[Records to use]

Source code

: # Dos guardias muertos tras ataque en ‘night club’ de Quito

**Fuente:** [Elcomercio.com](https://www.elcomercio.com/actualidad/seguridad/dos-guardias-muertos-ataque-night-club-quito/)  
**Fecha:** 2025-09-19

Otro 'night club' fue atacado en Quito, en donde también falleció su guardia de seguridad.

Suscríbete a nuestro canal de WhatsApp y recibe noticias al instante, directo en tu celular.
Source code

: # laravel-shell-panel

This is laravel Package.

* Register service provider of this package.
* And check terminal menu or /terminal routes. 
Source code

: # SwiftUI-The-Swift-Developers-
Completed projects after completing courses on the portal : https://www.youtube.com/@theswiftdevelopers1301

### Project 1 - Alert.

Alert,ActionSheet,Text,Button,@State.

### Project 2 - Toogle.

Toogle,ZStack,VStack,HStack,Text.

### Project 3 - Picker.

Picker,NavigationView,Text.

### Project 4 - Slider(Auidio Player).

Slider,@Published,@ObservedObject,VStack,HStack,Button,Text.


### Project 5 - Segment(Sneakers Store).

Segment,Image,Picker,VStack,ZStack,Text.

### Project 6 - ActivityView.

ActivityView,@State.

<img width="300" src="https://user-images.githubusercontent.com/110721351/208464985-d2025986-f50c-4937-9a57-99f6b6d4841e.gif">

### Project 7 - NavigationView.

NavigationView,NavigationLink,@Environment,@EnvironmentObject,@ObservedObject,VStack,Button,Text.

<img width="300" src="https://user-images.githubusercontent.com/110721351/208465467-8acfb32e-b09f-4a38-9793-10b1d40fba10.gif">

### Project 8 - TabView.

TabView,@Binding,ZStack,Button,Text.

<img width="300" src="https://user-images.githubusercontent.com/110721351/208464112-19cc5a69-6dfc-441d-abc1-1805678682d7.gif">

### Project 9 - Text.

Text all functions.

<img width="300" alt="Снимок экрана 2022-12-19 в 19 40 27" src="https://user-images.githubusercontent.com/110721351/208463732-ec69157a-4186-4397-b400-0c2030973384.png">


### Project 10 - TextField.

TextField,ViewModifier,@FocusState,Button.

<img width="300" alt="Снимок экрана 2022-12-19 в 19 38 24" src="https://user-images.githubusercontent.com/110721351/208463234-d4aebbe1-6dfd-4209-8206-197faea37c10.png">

[/Records to use]

Using the records above, restate word for word the lines from the one with "### Project 2 - Toogle." through the one with "### Project 9 - Text.", both included.

### Project 2 - Toogle.

Toogle,ZStack,VStack,HStack,Text.

### Project 3 - Picker.

Picker,NavigationView,Text.

### Project 4 - Slider(Auidio Player).

Slider,@Published,@ObservedObject,VStack,HStack,Button,Text.


### Project 5 - Segment(Sneakers Store).

Segment,Image,Picker,VStack,ZStack,Text.

### Project 6 - ActivityView.

ActivityView,@State.

<img width="300" src="https://user-images.githubusercontent.com/110721351/208464985-d2025986-f50c-4937-9a57-99f6b6d4841e.gif">

### Project 7 - NavigationView.

NavigationView,NavigationLink,@Environment,@EnvironmentObject,@ObservedObject,VStack,Button,Text.

<img width="300" src="https://user-images.githubusercontent.com/110721351/208465467-8acfb32e-b09f-4a38-9793-10b1d40fba10.gif">

### Project 8 - TabView.

TabView,@Binding,ZStack,Button,Text.

<img width="300" src="https://user-images.githubusercontent.com/110721351/208464112-19cc5a69-6dfc-441d-abc1-1805678682d7.gif">

### Project 9 - Text.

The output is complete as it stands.